Thursday, January 9, 2025
Songbook: Who Knows Where the Time Goes
By Emma Rycroft
Simon Nichols talks Fairport Convention and the magic of Sandy Denny's songwriting
Simon Nichols 1988
In the short while that Sandy Denny was in Fairport Convention – between 1968 and 1969 – she contributed one of their most famed recordings and songs: ‘Who Knows Where the Time Goes?’ She’d written the song, a torn reflection on time passing, between 1967 and 68, first performing it with the Strawbs and allowing Judy Collins to record it first. Simon Nicol, multi-instrumentalist and founding member of Fairport, remembers hearing it for the first time in the summer of the year Denny joined the band. “I dropped in [to visit her] and she sang me the song. We were sitting on her bed and she was still reading [the lyrics]… I think she was still tweaking it… Even though there was a recorded version by that time with the Strawbs. That was my first exposure to the song, on a sunny afternoon with the windows open in this little adorable flat. I remember feeling how beautiful it was and I realised the strength of her performance as a soloist. Even though there was no audience, she was really inside the song and it sounded so beautiful. I mean her voice, when she sang, it filled the room without being loud. There was a real quality and depth to her singing. Which you can still hear.”

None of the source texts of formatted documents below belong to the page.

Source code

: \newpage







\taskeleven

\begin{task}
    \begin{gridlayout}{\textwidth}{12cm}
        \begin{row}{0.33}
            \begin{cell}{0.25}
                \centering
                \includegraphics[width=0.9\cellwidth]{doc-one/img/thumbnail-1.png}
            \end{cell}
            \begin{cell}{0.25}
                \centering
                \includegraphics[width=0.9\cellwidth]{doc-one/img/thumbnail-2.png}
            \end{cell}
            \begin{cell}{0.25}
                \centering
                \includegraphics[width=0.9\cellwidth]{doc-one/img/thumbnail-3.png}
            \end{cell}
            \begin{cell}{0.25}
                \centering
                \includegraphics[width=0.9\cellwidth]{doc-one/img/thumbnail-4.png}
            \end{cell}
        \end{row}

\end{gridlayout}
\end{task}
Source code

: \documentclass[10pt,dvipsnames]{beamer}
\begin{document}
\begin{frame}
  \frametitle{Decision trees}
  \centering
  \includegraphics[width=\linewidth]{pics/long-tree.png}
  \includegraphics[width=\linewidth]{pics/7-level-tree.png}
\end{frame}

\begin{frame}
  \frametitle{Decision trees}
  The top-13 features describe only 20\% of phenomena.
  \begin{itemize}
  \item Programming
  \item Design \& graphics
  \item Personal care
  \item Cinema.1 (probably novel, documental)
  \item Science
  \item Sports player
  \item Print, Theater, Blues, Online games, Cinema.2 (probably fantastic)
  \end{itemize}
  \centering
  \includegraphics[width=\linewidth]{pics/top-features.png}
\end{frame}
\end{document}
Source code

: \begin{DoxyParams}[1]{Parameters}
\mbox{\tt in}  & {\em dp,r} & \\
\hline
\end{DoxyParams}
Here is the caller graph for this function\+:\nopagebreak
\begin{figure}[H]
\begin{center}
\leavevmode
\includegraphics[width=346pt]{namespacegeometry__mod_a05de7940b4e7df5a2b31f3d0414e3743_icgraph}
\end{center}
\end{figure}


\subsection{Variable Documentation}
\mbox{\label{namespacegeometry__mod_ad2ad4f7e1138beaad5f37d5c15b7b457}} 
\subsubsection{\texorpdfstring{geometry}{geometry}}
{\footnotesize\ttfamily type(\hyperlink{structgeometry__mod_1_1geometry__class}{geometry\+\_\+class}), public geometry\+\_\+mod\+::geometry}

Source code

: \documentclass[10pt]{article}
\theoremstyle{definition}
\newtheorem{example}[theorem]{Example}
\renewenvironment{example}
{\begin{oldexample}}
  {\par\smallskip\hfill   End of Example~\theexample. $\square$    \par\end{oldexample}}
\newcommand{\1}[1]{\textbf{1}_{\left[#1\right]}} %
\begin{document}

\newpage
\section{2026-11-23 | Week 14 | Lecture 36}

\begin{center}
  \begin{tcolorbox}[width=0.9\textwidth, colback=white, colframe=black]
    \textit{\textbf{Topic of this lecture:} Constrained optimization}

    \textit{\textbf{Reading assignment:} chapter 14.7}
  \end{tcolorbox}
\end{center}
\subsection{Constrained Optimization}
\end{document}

Fairport recorded the song on their third album, creating the version that most people would come to recognise years later. “It was an almost perfect studio recording,” recalls Nicol, “It really stands the test of time… There’s a relaxed intensity to [it]… And the dynamics of it are so natural.” Nanci Griffith, Eva Cassidy, Nina Simone and others all went on to cover it, with Simone’s version, of course, being particularly powerful.

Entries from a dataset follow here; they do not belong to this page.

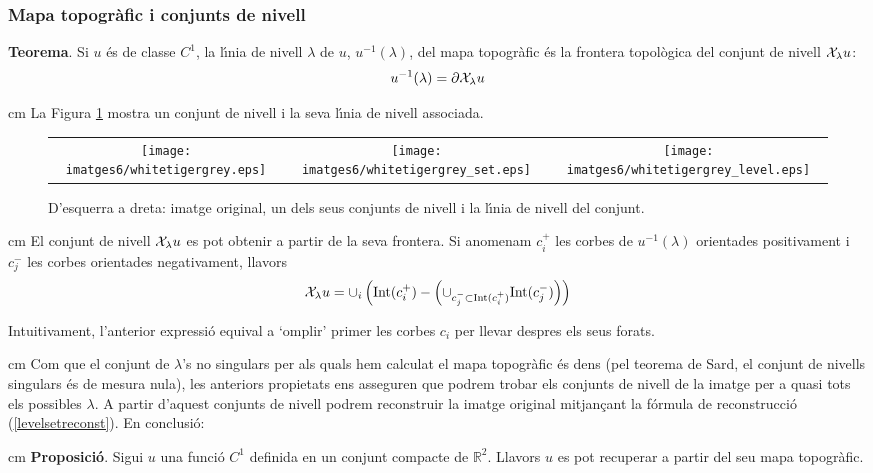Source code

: \documentclass{article}
\def\R{\mathbb R}
\begin{document}
\subsubsection{Mapa topogr\`afic i conjunts de nivell}

{\bf Teorema}. Si $u$ \'es de classe $C^1$, la l\'\i nia de nivell $\lambda$ de $u$, $u^{-1}(\lambda)$, 
del mapa topogr\`afic \'es la frontera topol\`ogica del conjunt de nivell ${\cal X}_\lambda u$:
\[
u^{-1}(\lambda)=\partial {\cal X}_\lambda u
\]

 cm
La Figura \ref{ex_levellines} mostra un conjunt de nivell i la seva l\'\i nia de nivell associada.

\begin{figure}[htbp]
\begin{center}
\begin{tabular}{ccc}
\texttt{[image: imatges6/whitetigergrey.eps]} & 
\texttt{[image: imatges6/whitetigergrey\_set.eps]} &
\texttt{[image: imatges6/whitetigergrey\_level.eps]}
\end{tabular}
\end{center}
\caption{D'esquerra a dreta: imatge original, un dels seus conjunts de nivell i la l\'\i nia de nivell del
conjunt.}
\label{ex_levellines}
\end{figure}


 cm
El conjunt de nivell ${\cal X}_\lambda u$ es pot obtenir a partir de la seva frontera. Si anomenam 
$c_i^+$ les corbes de $u^{-1}(\lambda)$ orientades positivament i $c_{j}^-$ les corbes 
orientades negativament, llavors
\[
{\cal X}_\lambda u=\cup_i \left( \text{Int}(c_i^+) - 
\left( \cup_{c_j^- \subset \text{Int}(c_i^+)} \text{Int}(c_j^-) \right) \right)
\]

Intuitivament, l'anterior expressi\'o equival a `omplir' primer les corbes $c_i$ per llevar despres els seus 
forats.

 cm
Com que el conjunt de $\lambda$'s no singulars per als quals hem calculat el mapa topogr\`afic \'es
dens (pel teorema de Sard, el conjunt de nivells singulars \'es de mesura nula), 
les anteriors propietats ens asseguren que podrem trobar els conjunts de nivell de la imatge per a quasi
tots els possibles $\lambda$. A partir d'aquest conjunts de nivell podrem reconstruir la imatge original
mitjan\c{c}ant la f\'ormula de reconstrucci\'o (\ref{levelsetreconst}). En conclusi\'o:

 cm
\noindent
{\bf Proposici\'o}. Sigui $u$ una funci\'o $C^1$ definida en un conjunt compacte de $\R^2$. Llavors $u$
es pot recuperar a partir del seu mapa topogr\`afic.
\end{document}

Denny sadly died in 1978 in unhappy circumstances. After that, recalls Nicol “We didn’t go near [the song] for a long time.’” Now, though, there is solace to be found in performing it again. “It means a lot to people,” he says of the warm audience response when singing it today, “It is a song which I genuinely love singing. And I feel it’s a real privilege to be able to carry it forward. Because when you do that song, it does really bring her back into the room. Her personality is writ through it.”